In this case, we've connected bits 1:0 (the low two bits) of the
instruction to the arithmetic operation demux. So if the low bits
are 00, the add circuit turns on. If the low bits are 01, the
multiply circuit turns on. Bits 5:4 (the low two bits of the high
hex digit) connect to the register output. So 00 means output
register 0 to the arithmetic input bus, 01 means output register 1, 10
means output register 2, and 11 is an error. Finally, bits 7:6,
the high two bits of the instruction, connect to the register input
control lines. To write to register 0, the high bits should be
zero, and so on. You need to manually flip the "write" switch to
make the registers write (this avoids annoying circuit race conditions).
So overall, this CPU's instructions look like:
<destination register: 2 bits>
<source register: 2 bits> <unused: 2 bits>
<operation: 2 bits>
<constant: 8 bits>
For example, the instruction (hex) "40" (binary 0100 0000) writes to register 1, reads from register 0, and adds.

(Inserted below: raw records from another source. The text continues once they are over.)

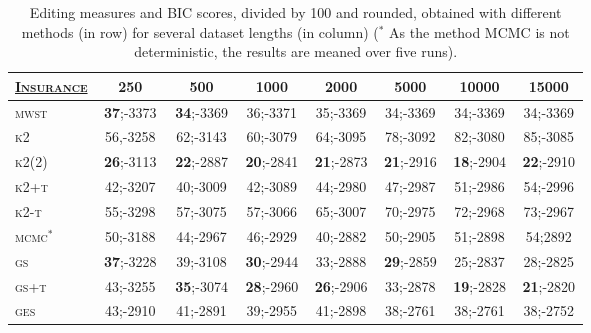 \begin{table}[!t]
\centering
\begin{tabular}{|@{\,}l@{}|c@{\,}c@{\,}c@{\,}c@{\,}c@{\,}c@{\,}c@{\,}|}\hline
\underline{\large\textsc{\textbf{Insurance}}\normalsize} & 250 & 500 & 1000 & 2000 & 5000 & 10000 & 15000\\\hline
\textsc{mwst} & \,\textbf{37};-3373\, & \,\textbf{34};-3369\, & \,36;-3371\, & \,35;-3369\, & \,34;-3369\, & \,34;-3369\, & \,34;-3369\, \\\hline
\textsc{k2}   & 56,-3258 & 62;-3143 & 60;-3079 & 64;-3095 & 78;-3092 & 82;-3080 & 85;-3085 \\
\textsc{k2(2)}& \textbf{26};-3113 & \textbf{22};-2887 & \textbf{20};-2841 & \textbf{21};-2873 & \textbf{21};-2916 & \textbf{18};-2904 & \textbf{22};-2910 \\
\textsc{k2+t} & 42;-3207 & 40;-3009 & 42;-3089 & 44;-2980 & 47;-2987 & 51;-2986 & 54;-2996 \\
\textsc{k2-t} & 55;-3298 & 57;-3075 & 57;-3066 & 65;-3007 & 70;-2975 & 72;-2968 & 73;-2967 \\\hline
\textsc{mcmc}$^*$ & 50;-3188 & 44;-2967 & 46;-2929 & 40;-2882 & 50;-2905 & 51;-2898 & 54;2892 \\\hline
\textsc{gs}   & \textbf{37};-3228 & 39;-3108 & \textbf{30};-2944 & 33;-2888 & \textbf{29};-2859 & 25;-2837 & 28;-2825 \\
\textsc{gs+t} & 43;-3255 & \textbf{35};-3074 & \textbf{28};-2960 & \textbf{26};-2906 & 33;-2878 & \textbf{19};-2828 & \textbf{21};-2820 \\\hline
\textsc{ges}  & 43;-2910 & 41;-2891 & 39;-2955 & 41;-2898 & 38;-2761 & 38;-2761 & 38;-2752 \\\hline
\end{tabular}
\caption{Editing measures and BIC scores, divided by 100 and rounded, obtained with different methods (in row) for several dataset lengths (in column) ($^*$ As the method MCMC is not deterministic, the results are meaned over five runs).}
\label{resinsur}
\end{table}

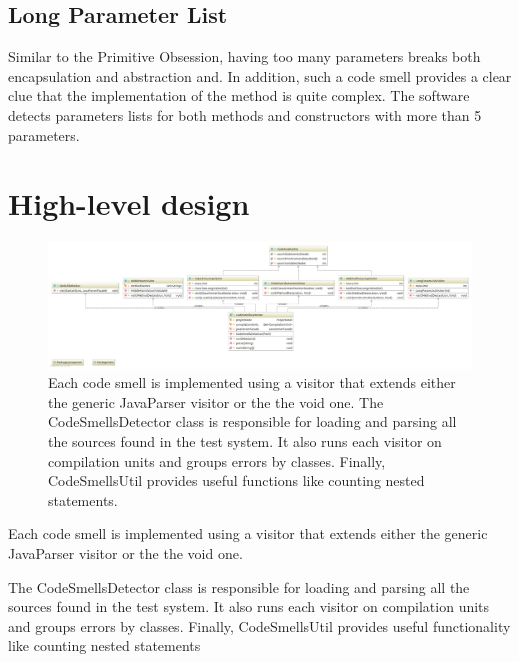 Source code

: \documentclass[a4paper]{article}
\begin{document}
\subsection{Long Parameter List}
Similar to the Primitive Obsession, having too many parameters breaks both
encapsulation and abstraction and.
In addition, such a code smell provides a clear clue that the implementation
of the method is quite complex.
The software detects parameters lists for both methods and constructors
with more than 5 parameters.

\section{High-level design}

\begin{figure}
	\includegraphics[width=\textwidth]{codesmellspng}
	\caption{Each code smell is implemented using a visitor that extends either
		the generic JavaParser visitor or the the void one.
		The CodeSmellsDetector class is responsible for loading and parsing all
		the sources found in the test system.
		It also runs each visitor on compilation units and
		groups errors by classes.
		Finally, CodeSmellsUtil provides useful functions like counting
		nested statements.}
\end{figure}

Each code smell is implemented using a visitor that extends either
the generic JavaParser visitor or the the void one.

The CodeSmellsDetector class is responsible for loading and parsing all
the sources found in the test system.
It also runs each visitor on compilation units and
groups errors by classes.
Finally, CodeSmellsUtil provides useful functionality like counting
nested statements



\end{document}
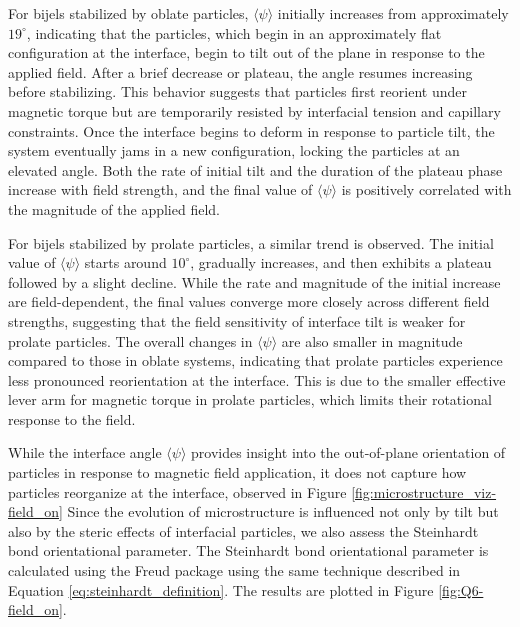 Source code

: For bijels stabilized by oblate particles, \(\langle \psi \rangle\) initially increases from approximately \(19^\circ\), indicating that the particles, which begin 
in an approximately flat configuration at the interface, begin to tilt out of the plane in response to the applied field. After a brief decrease or plateau, the angle 
resumes increasing before stabilizing. This behavior suggests that particles first reorient under magnetic torque but are temporarily resisted by interfacial tension 
and capillary constraints. Once the interface begins to deform in response to particle tilt, the system eventually jams in a new configuration, locking the particles 
at an elevated angle. Both the rate of initial tilt and the duration of the plateau phase increase with field strength, and the final value of 
\(\langle \psi \rangle\) is positively correlated with the magnitude of the applied field.

For bijels stabilized by prolate particles, a similar trend is observed. The initial value of \(\langle \psi \rangle\) starts around \(10^\circ\), gradually increases, 
and then exhibits a plateau followed by a slight decline. While the rate and magnitude of the initial increase are field-dependent, the final values converge more 
closely across different field strengths, suggesting that the field sensitivity of interface tilt is weaker for prolate particles. The overall changes in \(\langle \psi \rangle\) 
are also smaller in magnitude compared to those in oblate systems, indicating that prolate particles experience less pronounced reorientation at the interface. This is due to 
the smaller effective lever arm for magnetic torque in prolate particles, which limits their rotational response to the field. 

While the interface angle \(\langle \psi \rangle\) provides insight into the out-of-plane orientation of particles in response to magnetic field application, 
it does not capture how particles reorganize at the interface, observed in Figure \ref{fig:microstructure_viz-field_on} Since the evolution of microstructure is 
influenced not only by tilt but also by the steric effects of interfacial particles, we also assess the Steinhardt bond orientational parameter. The Steinhardt
bond orientational parameter is calculated using the Freud package using the same technique described in Equation \ref{eq:steinhardt_definition}. The results
are plotted in Figure \ref{fig:Q6-field_on}.

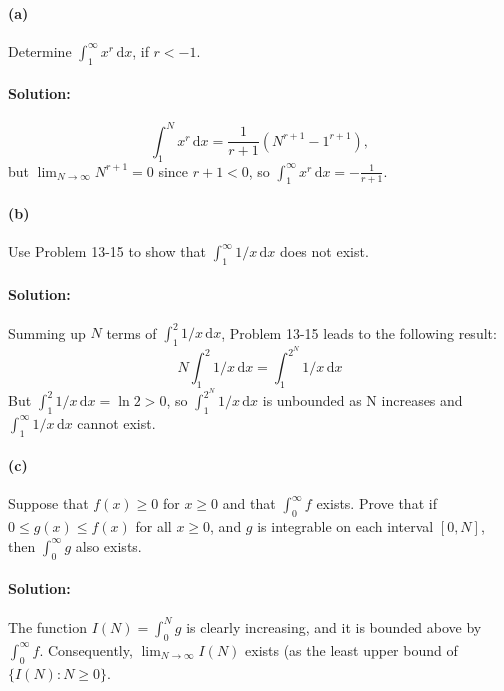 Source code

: \documentclass{article}
\begin{document}
\paragraph{(a)} Determine $\int_1^{\infty} x^r \,\mathrm{d}x$, if $r < -1$.

\paragraph{Solution:} \begin{equation*}
  \int_1^N x^r \,\mathrm{d}x = \frac{1}{r + 1}(N^{r + 1} - 1^{r + 1}),
\end{equation*} but $\lim_{N \rightarrow \infty} N^{r + 1} = 0$ since $r + 1 <
0$, so $\int_1^{\infty} x^r \,\mathrm{d}x = -\frac{1}{r + 1}$.

\paragraph{(b)} Use Problem 13-15 to show that $\int_1^{\infty} 1/x
\,\mathrm{d}x$ does not exist.

\paragraph{Solution:} Summing up $N$ terms of $\int_1^2 1/x \,\mathrm{d}x$,
Problem 13-15 leads to the following result: \begin{equation*}
  N\int_1^2 1/x \,\mathrm{d}x = \int_1^{2^N} 1/x \,\mathrm{d}x
\end{equation*} But $\int_1^2 1/x \,\mathrm{d}x = \ln 2 > 0$, so $\int_1^{2^N}
1/x \,\mathrm{d}x$ is unbounded as N increases and $\int_1^{\infty} 1/x
\,\mathrm{d}x$ cannot exist.

\paragraph{(c)} Suppose that $f(x) \geq 0$ for $x \geq 0$ and that
$\int_0^{\infty} f$ exists. Prove that if $0 \leq g(x) \leq f(x)$ for all $x
\geq 0$, and $g$ is integrable on each interval $[0, N]$, then $\int_0^{\infty}
g$ also exists.

\paragraph{Solution:} The function $I(N) = \int_0^N g$ is clearly increasing,
and it is bounded above by $\int_0^{\infty} f$. Consequently,
$\lim_{N \rightarrow \infty} I(N)$ exists (as the least upper bound of $\{I(N):
N \geq 0\}$.
\end{document}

Here's a philosophically similar CPU, but I'm using multiplexors
instead of tristate busses. You can get an 8-bit mux by double-clicking
the mux, clicking the "Port" tab, double-clicking on an input (or
output) pin, and typing in the bit width you want (possibly after
shuffling dialog boxes). The above CPU uses bits 7:6 as the destination
register, bit 5 is reserved, bit 4 is the arithmetic operation, and
bits 3:2 and 1:0 are both input register numbers.
So this mux-based CPU's instructions look like:
<destination register: 2 bits>
<reserved: 1 bit> <operation: 1 bit> <source register A: 2 bits> <source register B: 2 bits>
For example, the instruction (hex) "13" (binary 0001 0011) writes to
register 0 the sum of register zero and register 3 (the constant).
Finally, here's the CPU we developed in class.
All instructions read from register 0 (the accumulator) and another
register, specified in the low two bits (1:0) of the instruction.
The operation is encoded in bit 3. The results are (curiously!)
written to any combination of the four registers, specified via the
high four bits of the instruction.
<source register: 2 bits> <unused: 1
bit> <operation: 1 bit> <destination registers: 4
bits>
For example, "0xf0" adds the accumulator to itself, and writes the result across all four registers.
CPU Design Philosophy
A CPU is actually a very simple circuit that continually does exactly two things:
- Figure out what to do next. (fetch)
- Do it. (decode and execute)
CPU's usually encode "what to do next" in a chunk of binary data called a machine language instruction, almost always stored in memory somewhere. CPUs usually have a special register, the "program counter" or "instruction pointer", that points to the address in memory with the instruction to execute next.
So "Figure out what to do next" just means "Load the next instruction
from the memory address at the instruction pointer." The
instruction pointer is usually moved to point to the next instruction
as part of this "fetch" phase.
"Do it" just means to decode the machine language instruction and figure out what it's telling you to do, then actually do what it says (execute). We've basically got that under control in the TkGate circuit above.